It is now Saturday 12 Jan. 1963, about 3.15 pm. The sun is shining cold and golden on the trees and the numerous birds flutter about the hayricks. I can see their oscillating shadows on the snowy ground. The old grey dog licks up and stands, his grey eyes blank. He always looks at your knees for directions, never your eyes. His pink tongue flips, and he strolls forward to sit at my feet. I am in the process of barrowing turnips, icy and frozen, into the warm smelly cowsheds to thaw out and be used as feed. The crows or rooks glide overhead, waiting for a chance to alight, and the afternoon lapses into a calm silent interlude. The far mountain hillside is beginning to grow pink as the sun sets, and it appears textured like a ploughed field.

I can see small birds, varicoloured, green ones with yellow wingstreaks, black mottled larger ones, pink breasted bullfinches and a multitude of tits, all feeding on the strewn oats and barley – grain blown from the crusher and the grain loft.

Mon. 14 Jan 1963 – the sky was the moist vivid steel-blue this morning over the sea and headlands. It was overcast but the yellow rays of pre-sun were advancing over the saddles in the hills. More snow had fallen during the night and the banked drifts were tricky to walk upon. You couldn’t help turning now and again to see the stupendous bluegrey touching the oversides of the bubbling cloud. The vast panorama of white etched fields and moorland devastates the eye. It is now afternoon and I am throwing bales of bad hay down from the top of the next bay in the barn, and straw, but most of the bales have rotten string on them and are bursting into showers of smaller chunks! It is quiet up here, and shadowed, but the golden light is shafting across the opposite bale-wall. A black and white cat scuttled away on top when I mountaineered it to the summit a while back, so life still inhabits these airless heights! A few minutes ago came a rush and a batter on the roof and splatter on the ground of sleet, almost hail; then it ceased as suddenly as it began and all the myriad birds re-settled to peck incessantly at the brown grain strewn amidst the dirty hard snow. A black cat has just curled its tail round itself an sits watching and waiting for the unwary bird. A hollow whoosh hails from the sky as a jet plunges onward along this air route that passes unseen through the clouds above the farm. It had become a white bright light now, the snow reflecting and blinding: but only for seconds, and it now returns to its normal drab un-whiteness. It feels somewhat (I should think) like sitting at the very top of a smaller version of St Pancras station bookinghall arch, to sit in this lofty sweet smelling paradise. A protected feeling, strong and bulky, the dusty grassy smell of bad and good hay wafting in my nostrils. The cat has sprung onto a beam where no-one would think an animal would dare to go, and traversed half the barn, then has disappeared behind a pile of bales on my left. It will probably pounce on the back of my neck in a while! Once again the silence is all pervading and the afternoon grows colder with the expectancy of dusk; in my shirt sleeves I am feeling a little nippy too, so the heat of work will have to serve as a toasting-toe fire.

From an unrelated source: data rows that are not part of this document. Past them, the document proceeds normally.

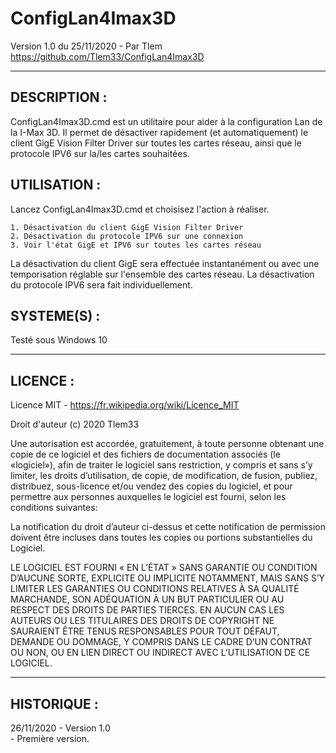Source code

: # ConfigLan4Imax3D

Version 1.0 du 25/11/2020 - Par Tlem  
https://github.com/Tlem33/ConfigLan4Imax3D
***

## DESCRIPTION :

ConfigLan4Imax3D.cmd est un utilitaire pour aider à la configuration Lan de la I-Max 3D.
Il permet de désactiver rapidement (et automatiquement) le client GigE Vision Filter Driver sur toutes les cartes réseau, ainsi que le protocole IPV6 sur la/les cartes souhaitées.


## UTILISATION :

Lancez ConfigLan4Imax3D.cmd et choisisez l'action à réaliser.

	1. Désactivation du client GigE Vision Filter Driver  
	2. Désactivation du protocole IPV6 sur une connexion  
	3. Voir l'état GigE et IPV6 sur toutes les cartes réseau  

La désactivation du client GigE sera effectuée instantanément ou avec une temporisation réglable sur l'ensemble des cartes réseau.
La désactivation du protocole IPV6 sera fait individuellement.
 
 
## SYSTEME(S) :

Testé sous Windows 10
***

## LICENCE :

Licence MIT - https://fr.wikipedia.org/wiki/Licence_MIT

Droit d'auteur (c) 2020 Tlem33

Une autorisation est accordée, gratuitement, à toute personne obtenant une copie de ce logiciel et des fichiers de documentation associés (le «logiciel»), afin de traiter le logiciel sans restriction, y compris et sans s’y limiter, les droits d’utilisation, de copie, de modification, de fusion, publiez, distribuez, sous-licence et/ou vendez des copies du logiciel, et pour permettre aux personnes auxquelles le logiciel est fourni, selon les conditions suivantes:

La notification du droit d’auteur ci-dessus et cette notification de permission doivent être incluses dans toutes les copies ou portions substantielles du Logiciel.

LE LOGICIEL EST FOURNI « EN L’ÉTAT » SANS GARANTIE OU CONDITION D’AUCUNE SORTE, EXPLICITE OU IMPLICITE NOTAMMENT, MAIS SANS S’Y LIMITER LES GARANTIES OU CONDITIONS RELATIVES À SA QUALITÉ MARCHANDE, SON ADÉQUATION À UN BUT PARTICULIER OU AU RESPECT DES DROITS DE PARTIES TIERCES. EN AUCUN CAS LES AUTEURS OU LES TITULAIRES DES DROITS DE COPYRIGHT NE SAURAIENT ÊTRE TENUS RESPONSABLES POUR TOUT DÉFAUT, DEMANDE OU DOMMAGE, Y COMPRIS DANS LE CADRE D’UN CONTRAT OU NON, OU EN LIEN DIRECT OU INDIRECT AVEC L’UTILISATION DE CE LOGICIEL.

---

## HISTORIQUE :

26/11/2020 - Version 1.0  
     - Première version.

Tuesday 15 Jan 1963. I saw such a flaring pink sunrise as I was walking across the mountain on this rather stuffy uncomfortably cold winter morning., with old hardpacked snow lying under an inching sprinkling of a recent fall; it shone with such contrast to yesterday’s heavy blue and sickly yellow. Two young foxes chased in the reverberating distance, and one blackaway rabbit played catchtail with another ahead of me. Over the windy mountain the horse-herd stood cut out, silhouetted in the snowy moor, foot-dabbing, scraping an existence deep under the crisp white snowcover.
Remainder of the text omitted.